Salsburg, D. 2001.
``
The Lady Tasting Tea
-- How statistics revolutionized science
in the twentieth century''.
Owl Book.
Chapter 12. The Confidence Trick
Neymans's solution
How does one comupte an interval estimate?
How does one interpret an interval estimate?
Can we make a probability statement about an interval
estimate?
How sure are we that true value of the parameter lies
withing the interval?
In 1934, Jerzy Neyman presented a talk before the Royal
Statistical Society, entitled ``On the Two Different
Aspects of the Representative Method.'' His paper dealt
with the analysis of sample surveys; it has the elegance
of most of his work, deriving what appear to be simple
mathematical expressions that are intuitively obvious
(only after Neyman has derived them). The most important
part of this paper is in an appendix, in which Neyman
proposes a straightforward way to create an interval
esitmate and to determine how accurate that estimate is.
Neyman called this new procedure ``confidence intervals,''
and the ends of the confidence intervals he called
``confidence bounds.''
R.A. Fisher was also among the discussants, but he missed
this point. His discussion was a rambling and confused
collection of references to thing that Neyman did not
even include in his paper. This is because Fisher was in
the midst of confusion over the calculation of interval
estimates. In his comments, he referred to ``fiducial
probability,'' a phrase that does not appear in Neyman's
paper. Fisher had long been struggling with this very
problem -- how to determine the degree of uncertainty
associated with an interval estimate of a parameter.

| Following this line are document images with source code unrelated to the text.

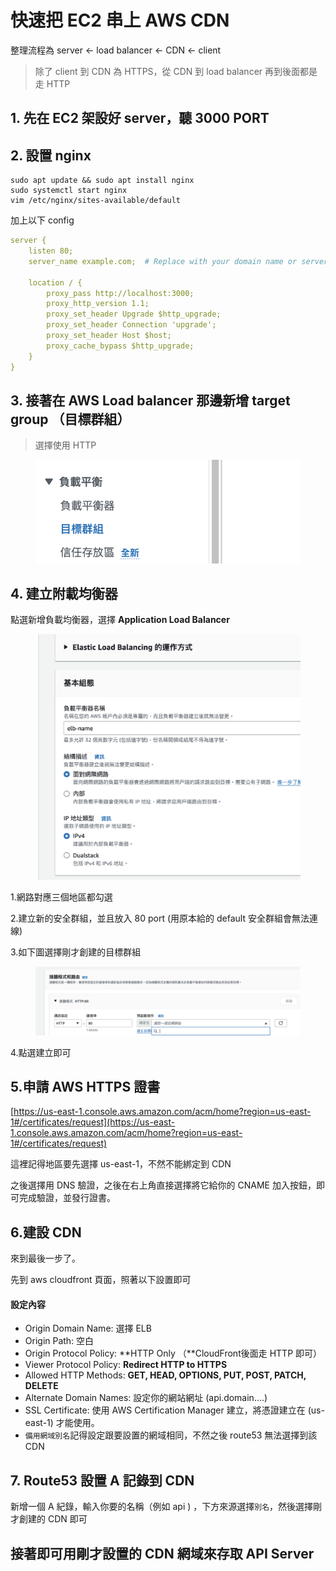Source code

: # 快速把 EC2 串上 AWS CDN

整理流程為 server <- load balancer <- CDN <- client

> 除了 client 到 CDN 為 HTTPS，從 CDN 到 load balancer 再到後面都是走 HTTP

## 1. 先在 EC2 架設好 server，聽 3000 PORT

## &#x20;2. 設置 nginx

```
sudo apt update && sudo apt install nginx
sudo systemctl start nginx
vim /etc/nginx/sites-available/default
```

加上以下 config&#x20;

```yaml
server {
    listen 80;
    server_name example.com;  # Replace with your domain name or server IP

    location / {
        proxy_pass http://localhost:3000;
        proxy_http_version 1.1;
        proxy_set_header Upgrade $http_upgrade;
        proxy_set_header Connection 'upgrade';
        proxy_set_header Host $host;
        proxy_cache_bypass $http_upgrade;
    }
}
```

## 3. 接著在 AWS Load balancer 那邊新增 target group （目標群組）

> 選擇使用 HTTP

<figure><img src="../.gitbook/assets/截圖 2024-04-16 下午2.35.54.png" alt=""><figcaption></figcaption></figure>

## 4. 建立附載均衡器

點選新增負載均衡器，選擇 **Application Load Balancer**

<figure><img src="../.gitbook/assets/截圖 2024-04-16 下午2.37.34.png" alt=""><figcaption></figcaption></figure>

1.網路對應三個地區都勾選

2.建立新的安全群組，並且放入 80 port (用原本給的 default 安全群組會無法連線)

3.如下圖選擇剛才創建的目標群組

<figure><img src="../.gitbook/assets/截圖 2024-04-16 下午2.39.13.png" alt=""><figcaption></figcaption></figure>

4.點選建立即可

## 5.申請 AWS HTTPS 證書

[https://us-east-1.console.aws.amazon.com/acm/home?region=us-east-1#/certificates/request](https://us-east-1.console.aws.amazon.com/acm/home?region=us-east-1#/certificates/request)

這裡記得地區要先選擇 us-east-1，不然不能綁定到 CDN

之後選擇用 DNS 驗證，之後在右上角直接選擇將它給你的 CNAME 加入按鈕，即可完成驗證，並發行證書。

## 6.建設 CDN

來到最後一步了。

先到 aws cloudfront 頁面，照著以下設置即可

#### 設定內容

* Origin Domain Name: 選擇 ELB
* Origin Path: 空白
* Origin Protocol Policy: **HTTP Only （**CloudFront後面走 HTTP 即可）
* Viewer Protocol Policy: **Redirect HTTP to HTTPS**
* Allowed HTTP Methods: **GET, HEAD, OPTIONS, PUT, POST, PATCH, DELETE**
* Alternate Domain Names: 設定你的網站網址 (api.domain....)
* SSL Certificate: 使用 AWS Certification Manager 建立，將憑證建立在 (us-east-1) 才能使用。
* `備用網域別名`記得設定跟要設置的網域相同，不然之後 route53 無法選擇到該 CDN

## 7. Route53 設置 A 記錄到 CDN

新增一個 A 紀錄，輸入你要的名稱（例如 api ) ，下方來源選擇`別名`，然後選擇剛才創建的 CDN 即可

## 接著即可用剛才設置的 CDN 網域來存取 API Server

Fisher was working at the problem from a complicated angle
somewhat related to his likelihood function. As he quickly
proved, this way of looking at the formula did not meet
the requirements of a probability distribution. Fisher
called this function a ``fiducial distribution,'' but then
he violated his own insights by applying the same
mathematics one might apply to a proper probability
distribution. The result, Fisher hoped, would be a set of
values that was reasonable for the parameter, in the face
of the observed data.
This was exactly what Neyman produced, and if the
parameter was the mean of the normal distribution, both
methods produced the same answers. From this, Fisher
concluded that Neyman had stolen his idea of fiducial
distribution and given it a different name. Fisher never
got far with his fiducial distributions, because the
method broke down with other more complicated parameters,
like the standard deviation. Neyman's method works with
any type of parameter. Fisher never appeared to understand
the difference between the two approaches, insisting to
the end of his life that Neyman's confidence intervals
were, at most, a generalization of his fiducial intervals.
He was sure that Neyman's apparent generalization would
break down when faced with a sufficiently complicated
problem -- just as his own fiducial intervals had.